W czasie posiedzenia Rady Ministrów obu krajów, mówiono o sankcjach. Według szefa francuskiej dyplomacji Laurenta Fabiusa miałyby one dotknąć konkretne osoby. Sprawa ta, o czym poinformował Francois Hollande, ma być rozpatrywana podczas jutrzejszego spotkania ministrów spraw zagranicznych państw Unii Europejskiej, które zostało zwołane w trybie nadzwyczajnym właśnie do rozpatrzenia tego co się dzieje na Ukrainie.
Francja i Niemcy chcą, aby Ukraina przeszła zmiany w kierunku, którego życzy sobie tamtejsze społeczeństwo. Chodzi przede wszystkim o rozpisanie nowych wyborów.
Także Stany Zjednoczone rozmawiają z Unią Europejską o możliwych sankcjach przeciwko Ukrainie. Poinformował o tym amerykański sekretarz stanu John Kerry, który powiedział, że sankcje mają "stworzyć warunki do osiągnięcia kompromisu". Sekretarz stanu podkreślił, że taki kompromis na Ukrainie jest ciągle możliwy.

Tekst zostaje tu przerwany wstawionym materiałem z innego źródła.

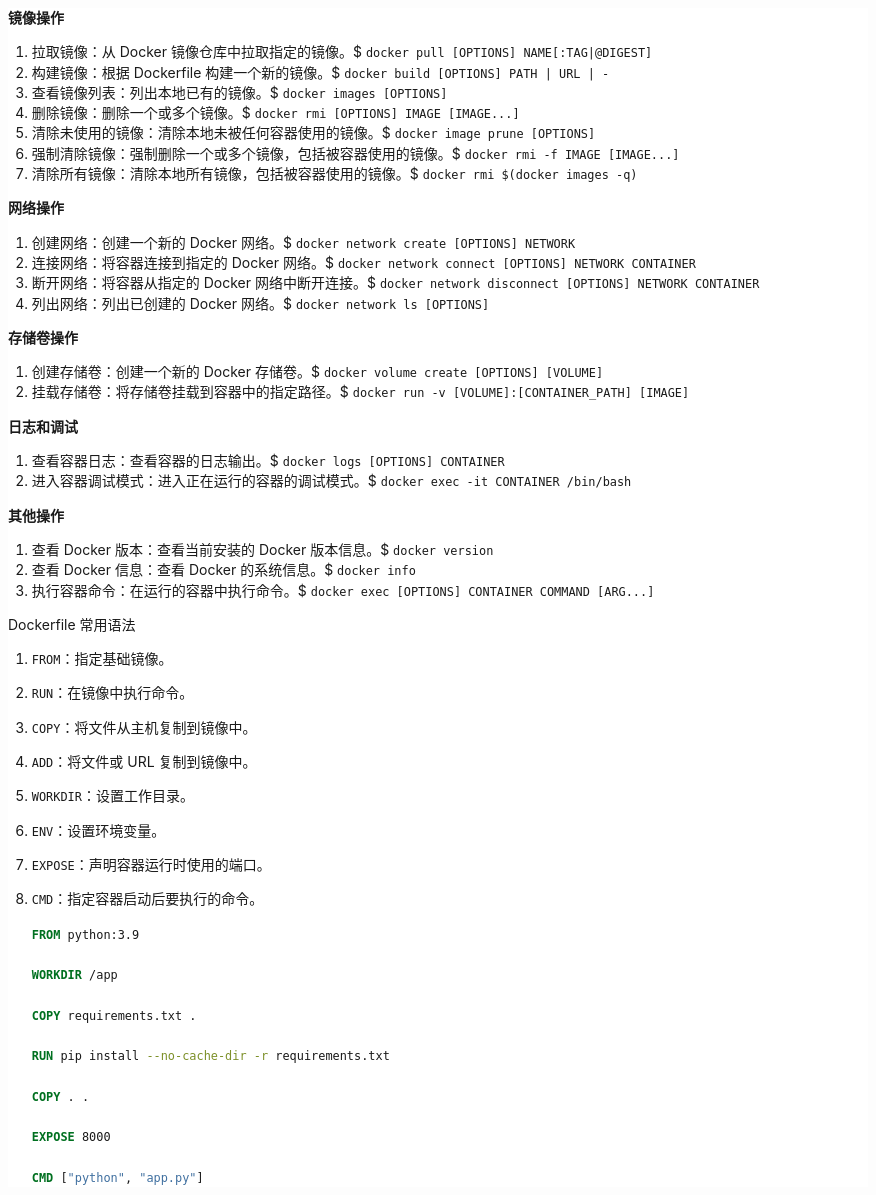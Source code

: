 **镜像操作**

1. 拉取镜像：从 Docker 镜像仓库中拉取指定的镜像。$ `docker pull [OPTIONS] NAME[:TAG|@DIGEST]`
2. 构建镜像：根据 Dockerfile 构建一个新的镜像。$ `docker build [OPTIONS] PATH | URL | -`
3. 查看镜像列表：列出本地已有的镜像。$ `docker images [OPTIONS]`
4. 删除镜像：删除一个或多个镜像。$ `docker rmi [OPTIONS] IMAGE [IMAGE...]`
5. 清除未使用的镜像：清除本地未被任何容器使用的镜像。$ `docker image prune [OPTIONS]`
6. 强制清除镜像：强制删除一个或多个镜像，包括被容器使用的镜像。$ `docker rmi -f IMAGE [IMAGE...]`
7. 清除所有镜像：清除本地所有镜像，包括被容器使用的镜像。$ `docker rmi $(docker images -q)`

**网络操作**

1. 创建网络：创建一个新的 Docker 网络。$ `docker network create [OPTIONS] NETWORK`
2. 连接网络：将容器连接到指定的 Docker 网络。$ `docker network connect [OPTIONS] NETWORK CONTAINER`
3. 断开网络：将容器从指定的 Docker 网络中断开连接。$ `docker network disconnect [OPTIONS] NETWORK CONTAINER`
4. 列出网络：列出已创建的 Docker 网络。$ `docker network ls [OPTIONS]`

**存储卷操作**

1. 创建存储卷：创建一个新的 Docker 存储卷。$ `docker volume create [OPTIONS] [VOLUME]`
2. 挂载存储卷：将存储卷挂载到容器中的指定路径。$ `docker run -v [VOLUME]:[CONTAINER_PATH] [IMAGE]`

**日志和调试**

1. 查看容器日志：查看容器的日志输出。$ `docker logs [OPTIONS] CONTAINER`
2. 进入容器调试模式：进入正在运行的容器的调试模式。$ `docker exec -it CONTAINER /bin/bash`

**其他操作**

1. 查看 Docker 版本：查看当前安装的 Docker 版本信息。$ `docker version`
2. 查看 Docker 信息：查看 Docker 的系统信息。$ `docker info`
3. 执行容器命令：在运行的容器中执行命令。$ `docker exec [OPTIONS] CONTAINER COMMAND [ARG...]`

Dockerfile 常用语法

1. `FROM`：指定基础镜像。

2. `RUN`：在镜像中执行命令。

3. `COPY`：将文件从主机复制到镜像中。

4. `ADD`：将文件或 URL 复制到镜像中。

5. `WORKDIR`：设置工作目录。

6. `ENV`：设置环境变量。

7. `EXPOSE`：声明容器运行时使用的端口。

8. `CMD`：指定容器启动后要执行的命令。
   
   ```dockerfile
   FROM python:3.9
   
   WORKDIR /app
   
   COPY requirements.txt .
   
   RUN pip install --no-cache-dir -r requirements.txt
   
   COPY . .
   
   EXPOSE 8000
   
   CMD ["python", "app.py"]
   ```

Biały Dom uznał tymczasem za "odrażające" użycie siły wobec manifestantów w Kijowie. To nie powinno mieć miejsca w 21 wieku - powiedział zastępca doradcy prezydenta do spraw bezpieczeństwa narodowego, Ben Rhodes. Ponownie wezwał przy tym prezydenta Ukrainy Wiktora Janukowycza, aby podjął działania w celu zmniejszenia napięcia w kraju. Rhodes dodał, ze Biały Dom uważnie obserwuje sytuację na Ukrainie.